Saved entries:
Segment Open

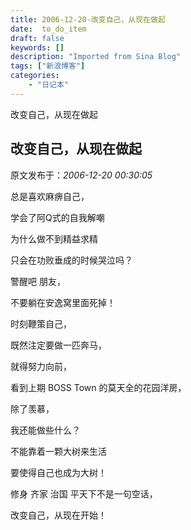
```yaml
---
title: 2006-12-20-改变自己，从现在做起
date:  to_do_item
draft: false
keywords: []
description: "Imported from Sina Blog"
tags: ["新浪博客"]
categories: 
    - "日记本"
---
```

改变自己，从现在做起
## 改变自己，从现在做起

 原文发布于：*2006-12-20 00:30:05*

总是喜欢麻痹自己，

学会了阿Q式的自我解嘲

 

为什么做不到精益求精

只会在功败垂成的时候哭泣吗？

 

警醒吧 朋友，

不要躺在安逸窝里面死掉！

 

时刻鞭策自己，

既然注定要做一匹奔马，

就得努力向前，

 

看到上期 BOSS Town 的莫天全的花园洋房，

除了羡慕，

我还能做些什么？

不能靠着一颗大树来生活

要使得自己也成为大树！

 

修身 齐家 治国 平天下不是一句空话，

改变自己，从现在开始！


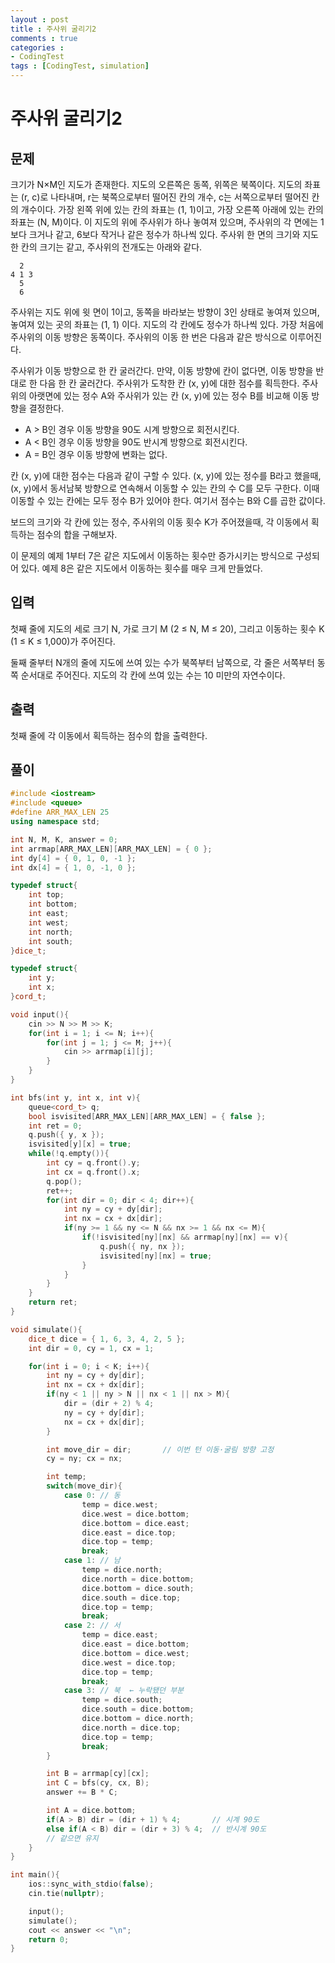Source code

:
 ```yaml
---
layout : post
title : 주사위 굴리기2
comments : true
categories : 
- CodingTest
tags : [CodingTest, simulation]
---
```

# 주사위 굴리기2

## 문제

크기가 N×M인 지도가 존재한다. 지도의 오른쪽은 동쪽, 위쪽은 북쪽이다. 지도의 좌표는 (r, c)로 나타내며, r는 북쪽으로부터 떨어진 칸의 개수, c는 서쪽으로부터 떨어진 칸의 개수이다. 가장 왼쪽 위에 있는 칸의 좌표는 (1, 1)이고, 가장 오른쪽 아래에 있는 칸의 좌표는 (N, M)이다. 이 지도의 위에 주사위가 하나 놓여져 있으며, 주사위의 각 면에는 1보다 크거나 같고, 6보다 작거나 같은 정수가 하나씩 있다. 주사위 한 면의 크기와 지도 한 칸의 크기는 같고, 주사위의 전개도는 아래와 같다.

```
  2
4 1 3
  5
  6
```

주사위는 지도 위에 윗 면이 1이고, 동쪽을 바라보는 방향이 3인 상태로 놓여져 있으며, 놓여져 있는 곳의 좌표는 (1, 1) 이다. 지도의 각 칸에도 정수가 하나씩 있다. 가장 처음에 주사위의 이동 방향은 동쪽이다. 주사위의 이동 한 번은 다음과 같은 방식으로 이루어진다.

주사위가 이동 방향으로 한 칸 굴러간다. 만약, 이동 방향에 칸이 없다면, 이동 방향을 반대로 한 다음 한 칸 굴러간다.
주사위가 도착한 칸 (x, y)에 대한 점수를 획득한다.
주사위의 아랫면에 있는 정수 A와 주사위가 있는 칸 (x, y)에 있는 정수 B를 비교해 이동 방향을 결정한다.


- A > B인 경우 이동 방향을 90도 시계 방향으로 회전시킨다.
- A < B인 경우 이동 방향을 90도 반시계 방향으로 회전시킨다.
- A = B인 경우 이동 방향에 변화는 없다.


칸 (x, y)에 대한 점수는 다음과 같이 구할 수 있다. (x, y)에 있는 정수를 B라고 했을때, (x, y)에서 동서남북 방향으로 연속해서 이동할 수 있는 칸의 수 C를 모두 구한다. 이때 이동할 수 있는 칸에는 모두 정수 B가 있어야 한다. 여기서 점수는 B와 C를 곱한 값이다.

보드의 크기와 각 칸에 있는 정수, 주사위의 이동 횟수 K가 주어졌을때, 각 이동에서 획득하는 점수의 합을 구해보자.

이 문제의 예제 1부터 7은 같은 지도에서 이동하는 횟수만 증가시키는 방식으로 구성되어 있다. 예제 8은 같은 지도에서 이동하는 횟수를 매우 크게 만들었다.

## 입력
첫째 줄에 지도의 세로 크기 N, 가로 크기 M (2 ≤ N, M ≤ 20), 그리고 이동하는 횟수 K (1 ≤ K ≤ 1,000)가 주어진다. 

둘째 줄부터 N개의 줄에 지도에 쓰여 있는 수가 북쪽부터 남쪽으로, 각 줄은 서쪽부터 동쪽 순서대로 주어진다. 지도의 각 칸에 쓰여 있는 수는 10 미만의 자연수이다.

## 출력
첫째 줄에 각 이동에서 획득하는 점수의 합을 출력한다.

## 풀이


```cpp
#include <iostream>
#include <queue>
#define ARR_MAX_LEN 25
using namespace std;

int N, M, K, answer = 0;
int arrmap[ARR_MAX_LEN][ARR_MAX_LEN] = { 0 };
int dy[4] = { 0, 1, 0, -1 };
int dx[4] = { 1, 0, -1, 0 };

typedef struct{
    int top;
    int bottom;
    int east;
    int west;
    int north;
    int south;
}dice_t;

typedef struct{
    int y;
    int x;
}cord_t;

void input(){
    cin >> N >> M >> K;
    for(int i = 1; i <= N; i++){
        for(int j = 1; j <= M; j++){
            cin >> arrmap[i][j];
        }
    }
}

int bfs(int y, int x, int v){
    queue<cord_t> q;
    bool isvisited[ARR_MAX_LEN][ARR_MAX_LEN] = { false };
    int ret = 0;
    q.push({ y, x });
    isvisited[y][x] = true;
    while(!q.empty()){
        int cy = q.front().y;
        int cx = q.front().x;
        q.pop();
        ret++;
        for(int dir = 0; dir < 4; dir++){
            int ny = cy + dy[dir];
            int nx = cx + dx[dir];
            if(ny >= 1 && ny <= N && nx >= 1 && nx <= M){
                if(!isvisited[ny][nx] && arrmap[ny][nx] == v){
                    q.push({ ny, nx });
                    isvisited[ny][nx] = true;
                }
            }
        }
    }
    return ret;
}

void simulate(){
    dice_t dice = { 1, 6, 3, 4, 2, 5 };
    int dir = 0, cy = 1, cx = 1;

    for(int i = 0; i < K; i++){
        int ny = cy + dy[dir];
        int nx = cx + dx[dir];
        if(ny < 1 || ny > N || nx < 1 || nx > M){
            dir = (dir + 2) % 4;
            ny = cy + dy[dir];
            nx = cx + dx[dir];
        }

        int move_dir = dir;       // 이번 턴 이동·굴림 방향 고정
        cy = ny; cx = nx;

        int temp;
        switch(move_dir){
            case 0: // 동
                temp = dice.west;
                dice.west = dice.bottom;
                dice.bottom = dice.east;
                dice.east = dice.top;
                dice.top = temp;
                break;
            case 1: // 남
                temp = dice.north;
                dice.north = dice.bottom;
                dice.bottom = dice.south;
                dice.south = dice.top;
                dice.top = temp;
                break;
            case 2: // 서
                temp = dice.east;
                dice.east = dice.bottom;
                dice.bottom = dice.west;
                dice.west = dice.top;
                dice.top = temp;
                break;
            case 3: // 북  ← 누락됐던 부분
                temp = dice.south;
                dice.south = dice.bottom;
                dice.bottom = dice.north;
                dice.north = dice.top;
                dice.top = temp;      
                break;
        }

        int B = arrmap[cy][cx];
        int C = bfs(cy, cx, B);
        answer += B * C;

        int A = dice.bottom;
        if(A > B) dir = (dir + 1) % 4;       // 시계 90도
        else if(A < B) dir = (dir + 3) % 4;  // 반시계 90도
        // 같으면 유지
    }
}

int main(){
    ios::sync_with_stdio(false);
    cin.tie(nullptr);

    input();
    simulate();
    cout << answer << "\n";
    return 0;
}


```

Segment Closed

# [ACTIVITY]
Every line above that holds the string "改变自己" should be copied into the answer.

# [EXERCISE RESPONSE]
title: 2006-12-20-改变自己，从现在做起
改变自己，从现在做起
## 改变自己，从现在做起
改变自己，从现在开始！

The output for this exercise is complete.